Das Prinzip Zweifel wird derzeit gerne mit Intelligenz verwechselt.
Wer staunt gähnt nicht.

2006

„Im Seichten kann man zwar nicht ertrinken“, wie Helmut Thoma einmal schrieb, aber verdursten durchaus!
Verzichten ist rechtzeitiges Einüben ins Sterben.
Zentnerlasten fühlen sich anscheinend auf den Schultern von Menschen am wohlsten. Fragt sich nur, ob daran der Mensch oder die Last schuld ist.
Wie wohltuend, wenn jemand wenigstens nur einer Meinung ist.
Die unterentwickelten Länder sind arm - die überentwickelten ärmer.
Fahnen und Parolen sind Liebespaare. Ihre Hochzeit feiern sie gewöhnlich auf Kriegsschauplätzen.
Frohsinn, das ist der Sinn, auch über nichts froh sein zu können.

2007

Einsichtslose Leute bleiben aussichtslose Fälle.

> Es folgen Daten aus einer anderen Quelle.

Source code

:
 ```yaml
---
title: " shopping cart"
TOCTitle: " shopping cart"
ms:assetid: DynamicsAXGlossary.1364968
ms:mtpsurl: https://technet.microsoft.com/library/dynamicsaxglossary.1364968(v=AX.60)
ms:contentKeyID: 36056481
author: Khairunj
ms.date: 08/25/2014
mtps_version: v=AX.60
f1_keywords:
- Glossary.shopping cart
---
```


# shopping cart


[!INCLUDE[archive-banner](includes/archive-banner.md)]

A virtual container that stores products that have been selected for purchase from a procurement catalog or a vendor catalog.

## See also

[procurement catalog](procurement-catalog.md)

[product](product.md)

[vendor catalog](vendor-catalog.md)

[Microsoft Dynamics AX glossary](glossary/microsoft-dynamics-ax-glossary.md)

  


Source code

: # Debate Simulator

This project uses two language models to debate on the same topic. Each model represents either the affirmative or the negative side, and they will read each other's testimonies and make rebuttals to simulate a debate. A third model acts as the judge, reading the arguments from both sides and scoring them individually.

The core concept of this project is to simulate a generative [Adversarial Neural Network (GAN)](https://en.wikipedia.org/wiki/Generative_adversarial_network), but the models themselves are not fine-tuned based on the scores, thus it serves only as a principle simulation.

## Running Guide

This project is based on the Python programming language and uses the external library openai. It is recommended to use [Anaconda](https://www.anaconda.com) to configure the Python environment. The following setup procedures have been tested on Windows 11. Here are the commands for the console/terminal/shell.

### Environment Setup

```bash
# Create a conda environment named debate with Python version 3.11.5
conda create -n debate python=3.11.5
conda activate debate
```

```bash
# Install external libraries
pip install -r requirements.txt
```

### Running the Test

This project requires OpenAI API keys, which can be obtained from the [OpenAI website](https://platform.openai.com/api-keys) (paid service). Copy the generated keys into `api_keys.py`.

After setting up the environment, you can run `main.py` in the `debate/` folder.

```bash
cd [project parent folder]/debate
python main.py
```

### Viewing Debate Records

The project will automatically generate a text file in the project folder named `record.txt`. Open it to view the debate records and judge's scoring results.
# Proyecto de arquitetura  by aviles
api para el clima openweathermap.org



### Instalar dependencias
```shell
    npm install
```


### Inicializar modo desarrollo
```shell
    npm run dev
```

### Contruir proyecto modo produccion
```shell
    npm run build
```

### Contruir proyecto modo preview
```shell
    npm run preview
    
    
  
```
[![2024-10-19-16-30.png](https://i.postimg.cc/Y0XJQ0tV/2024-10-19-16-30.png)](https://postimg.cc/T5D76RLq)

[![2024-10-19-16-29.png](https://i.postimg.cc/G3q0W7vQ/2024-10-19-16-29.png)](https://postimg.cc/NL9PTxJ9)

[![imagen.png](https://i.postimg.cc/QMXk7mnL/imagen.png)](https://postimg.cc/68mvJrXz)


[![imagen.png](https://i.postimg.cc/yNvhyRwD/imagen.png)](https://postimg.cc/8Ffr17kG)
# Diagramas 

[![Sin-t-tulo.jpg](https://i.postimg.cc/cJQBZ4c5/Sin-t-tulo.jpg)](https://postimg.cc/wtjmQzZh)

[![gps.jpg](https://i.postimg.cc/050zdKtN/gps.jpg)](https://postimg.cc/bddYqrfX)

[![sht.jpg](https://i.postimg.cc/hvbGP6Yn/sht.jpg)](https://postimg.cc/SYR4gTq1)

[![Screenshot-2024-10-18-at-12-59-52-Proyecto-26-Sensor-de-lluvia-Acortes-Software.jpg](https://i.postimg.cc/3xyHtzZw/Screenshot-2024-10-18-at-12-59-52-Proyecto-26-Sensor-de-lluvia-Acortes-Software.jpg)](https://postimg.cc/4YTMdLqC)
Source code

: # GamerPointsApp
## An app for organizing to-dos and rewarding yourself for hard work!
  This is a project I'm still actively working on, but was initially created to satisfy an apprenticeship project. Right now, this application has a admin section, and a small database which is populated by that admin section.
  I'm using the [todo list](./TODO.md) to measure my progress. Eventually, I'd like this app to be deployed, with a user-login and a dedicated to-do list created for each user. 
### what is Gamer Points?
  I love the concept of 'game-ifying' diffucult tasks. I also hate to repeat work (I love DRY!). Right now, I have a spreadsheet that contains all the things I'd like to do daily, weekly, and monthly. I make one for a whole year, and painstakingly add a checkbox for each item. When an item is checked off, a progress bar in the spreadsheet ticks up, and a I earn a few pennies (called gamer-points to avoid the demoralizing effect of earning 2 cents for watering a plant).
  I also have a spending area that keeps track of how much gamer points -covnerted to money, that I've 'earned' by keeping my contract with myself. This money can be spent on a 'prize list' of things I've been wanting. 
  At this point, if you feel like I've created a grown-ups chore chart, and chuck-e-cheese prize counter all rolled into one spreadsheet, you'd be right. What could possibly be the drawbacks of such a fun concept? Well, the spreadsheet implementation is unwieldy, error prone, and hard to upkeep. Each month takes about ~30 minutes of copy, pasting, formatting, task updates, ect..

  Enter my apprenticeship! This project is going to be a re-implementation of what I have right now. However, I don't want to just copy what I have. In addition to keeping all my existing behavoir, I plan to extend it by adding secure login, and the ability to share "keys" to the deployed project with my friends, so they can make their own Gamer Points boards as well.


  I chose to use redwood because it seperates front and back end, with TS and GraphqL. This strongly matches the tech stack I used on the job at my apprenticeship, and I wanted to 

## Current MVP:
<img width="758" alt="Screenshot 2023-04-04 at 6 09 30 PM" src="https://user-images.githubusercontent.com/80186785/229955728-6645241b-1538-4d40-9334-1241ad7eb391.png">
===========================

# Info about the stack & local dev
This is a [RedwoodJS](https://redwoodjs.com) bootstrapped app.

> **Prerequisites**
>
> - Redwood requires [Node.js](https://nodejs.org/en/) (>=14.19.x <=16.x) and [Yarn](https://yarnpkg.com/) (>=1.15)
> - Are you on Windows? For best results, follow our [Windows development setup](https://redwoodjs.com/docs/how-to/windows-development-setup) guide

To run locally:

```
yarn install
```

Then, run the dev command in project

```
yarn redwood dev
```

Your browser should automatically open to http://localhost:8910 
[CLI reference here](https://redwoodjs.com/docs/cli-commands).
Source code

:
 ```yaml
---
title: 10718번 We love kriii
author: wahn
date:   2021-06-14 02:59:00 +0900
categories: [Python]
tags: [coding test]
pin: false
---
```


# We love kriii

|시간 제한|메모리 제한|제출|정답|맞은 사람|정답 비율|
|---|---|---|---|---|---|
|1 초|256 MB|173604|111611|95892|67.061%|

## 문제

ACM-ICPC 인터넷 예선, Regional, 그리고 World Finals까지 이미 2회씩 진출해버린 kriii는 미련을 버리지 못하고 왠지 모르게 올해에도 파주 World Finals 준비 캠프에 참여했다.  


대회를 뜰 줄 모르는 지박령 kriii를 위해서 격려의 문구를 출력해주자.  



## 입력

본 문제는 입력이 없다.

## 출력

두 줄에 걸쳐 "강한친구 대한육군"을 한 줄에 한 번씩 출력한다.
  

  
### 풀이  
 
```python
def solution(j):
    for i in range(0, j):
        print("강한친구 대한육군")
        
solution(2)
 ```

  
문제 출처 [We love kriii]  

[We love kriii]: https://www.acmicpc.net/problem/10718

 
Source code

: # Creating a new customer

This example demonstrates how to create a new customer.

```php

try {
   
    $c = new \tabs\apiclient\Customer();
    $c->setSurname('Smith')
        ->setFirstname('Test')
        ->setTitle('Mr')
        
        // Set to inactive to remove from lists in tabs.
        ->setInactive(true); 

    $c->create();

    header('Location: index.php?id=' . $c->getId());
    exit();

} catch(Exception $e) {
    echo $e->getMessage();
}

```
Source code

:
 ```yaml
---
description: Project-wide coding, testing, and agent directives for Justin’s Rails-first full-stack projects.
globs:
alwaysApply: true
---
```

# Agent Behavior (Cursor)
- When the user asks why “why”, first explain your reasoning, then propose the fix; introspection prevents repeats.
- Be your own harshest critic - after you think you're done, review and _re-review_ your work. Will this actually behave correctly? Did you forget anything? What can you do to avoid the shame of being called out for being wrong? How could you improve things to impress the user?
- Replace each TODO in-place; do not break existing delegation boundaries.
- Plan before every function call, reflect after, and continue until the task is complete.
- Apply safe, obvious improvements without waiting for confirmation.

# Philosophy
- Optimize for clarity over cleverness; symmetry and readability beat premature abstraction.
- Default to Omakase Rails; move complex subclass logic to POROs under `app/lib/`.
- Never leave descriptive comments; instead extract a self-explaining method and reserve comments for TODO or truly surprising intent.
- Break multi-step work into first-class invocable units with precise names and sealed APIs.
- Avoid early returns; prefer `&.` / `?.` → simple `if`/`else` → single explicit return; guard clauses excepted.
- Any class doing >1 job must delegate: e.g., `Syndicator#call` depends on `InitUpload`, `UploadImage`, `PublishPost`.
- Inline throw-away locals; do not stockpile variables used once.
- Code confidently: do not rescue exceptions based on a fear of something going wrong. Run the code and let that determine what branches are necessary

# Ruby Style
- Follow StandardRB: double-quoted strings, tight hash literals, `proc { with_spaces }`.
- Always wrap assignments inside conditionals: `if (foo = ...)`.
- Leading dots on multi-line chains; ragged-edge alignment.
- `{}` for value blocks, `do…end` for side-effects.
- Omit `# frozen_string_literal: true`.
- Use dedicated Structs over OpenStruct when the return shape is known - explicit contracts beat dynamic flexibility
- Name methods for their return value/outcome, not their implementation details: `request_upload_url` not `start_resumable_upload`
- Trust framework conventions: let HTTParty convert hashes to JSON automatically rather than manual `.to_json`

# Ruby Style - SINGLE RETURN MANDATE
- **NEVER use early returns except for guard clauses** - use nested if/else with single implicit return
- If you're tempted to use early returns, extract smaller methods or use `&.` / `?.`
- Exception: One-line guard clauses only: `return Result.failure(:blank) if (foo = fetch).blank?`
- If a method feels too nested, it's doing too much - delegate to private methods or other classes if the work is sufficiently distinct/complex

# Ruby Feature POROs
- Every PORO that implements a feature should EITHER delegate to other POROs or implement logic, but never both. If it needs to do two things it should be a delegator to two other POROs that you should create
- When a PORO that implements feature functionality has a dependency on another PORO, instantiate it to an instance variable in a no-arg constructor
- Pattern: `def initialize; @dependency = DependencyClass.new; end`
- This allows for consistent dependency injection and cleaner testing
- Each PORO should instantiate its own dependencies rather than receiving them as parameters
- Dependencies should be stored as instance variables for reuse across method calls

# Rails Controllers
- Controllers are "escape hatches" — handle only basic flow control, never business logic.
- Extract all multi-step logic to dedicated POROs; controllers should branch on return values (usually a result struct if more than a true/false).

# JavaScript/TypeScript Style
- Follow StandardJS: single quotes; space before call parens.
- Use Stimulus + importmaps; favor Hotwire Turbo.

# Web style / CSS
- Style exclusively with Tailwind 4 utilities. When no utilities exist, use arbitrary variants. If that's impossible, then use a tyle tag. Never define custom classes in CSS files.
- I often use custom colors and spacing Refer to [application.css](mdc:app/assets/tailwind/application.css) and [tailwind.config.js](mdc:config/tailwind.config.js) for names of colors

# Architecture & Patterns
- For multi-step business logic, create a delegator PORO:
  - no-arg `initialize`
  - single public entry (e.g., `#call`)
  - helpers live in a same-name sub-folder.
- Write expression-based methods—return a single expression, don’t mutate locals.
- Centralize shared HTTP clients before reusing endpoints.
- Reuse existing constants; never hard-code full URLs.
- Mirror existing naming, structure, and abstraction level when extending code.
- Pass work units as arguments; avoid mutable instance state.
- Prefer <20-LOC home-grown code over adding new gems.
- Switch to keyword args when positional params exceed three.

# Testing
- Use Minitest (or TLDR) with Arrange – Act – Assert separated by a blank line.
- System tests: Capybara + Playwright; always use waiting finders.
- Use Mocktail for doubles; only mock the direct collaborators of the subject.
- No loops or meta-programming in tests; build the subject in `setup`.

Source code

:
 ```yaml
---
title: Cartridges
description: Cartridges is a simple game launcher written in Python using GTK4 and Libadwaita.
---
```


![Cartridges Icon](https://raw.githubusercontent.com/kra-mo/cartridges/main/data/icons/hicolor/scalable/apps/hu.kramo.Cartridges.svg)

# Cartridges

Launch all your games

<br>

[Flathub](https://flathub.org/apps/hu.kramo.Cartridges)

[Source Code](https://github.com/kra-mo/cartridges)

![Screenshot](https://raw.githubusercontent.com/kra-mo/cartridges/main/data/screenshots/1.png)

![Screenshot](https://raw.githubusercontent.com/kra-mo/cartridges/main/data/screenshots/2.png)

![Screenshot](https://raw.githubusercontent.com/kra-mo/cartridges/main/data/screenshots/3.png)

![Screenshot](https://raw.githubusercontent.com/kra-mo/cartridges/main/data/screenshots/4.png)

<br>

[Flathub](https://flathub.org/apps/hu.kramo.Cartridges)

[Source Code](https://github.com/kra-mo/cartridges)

Oder doch nicht?
Vernunft ist von intaktem Gewissen gesteuerter Verstand.
Humor ohne Liebe ist Zynismus.
Die Bibel: ohne Zweifel das Fitnessstudio für unseren Geist.
Spaß ist Freude in Lumpen.
Kultur ist nicht die Kuschelecke für nostalgische Gemüter oder Frostschutzmittel gegen die humanitäre Eiszeit.
Typisch für die Dekadenz ist, dass sie auch noch an sich selber Freude hat.
Unveräußerliche Werte und Kultur sind identisch.
Die Adrenalinstoß-Küche der Massenmedien weiß fast schon nicht mehr, womit sie überhaupt noch stoßen soll.

2008

Wir sind auf Grund unserer unsterblichen Daseinspraxis Hamster im Laufrad.
Günter Eich fordert von uns: "Seid Sand und nicht Öl im Getriebe der Welt." - Nach diesem "Sand" brauchen wir nicht lange zu suchen. Er steht uns in der Wahrheit überreichlich zur Verfügung.

2009

Überzeugungen können nicht den Mund halten.
Ein Dilemma der Künste: Wer nur Stil hat, kopiert sich selbst, und wer keinen hat, andere.
Anmutige Kunst, warum nicht, mutige dagegen unbedingt.
Mode im visuellen Bereich: die Hure der Ästhetik.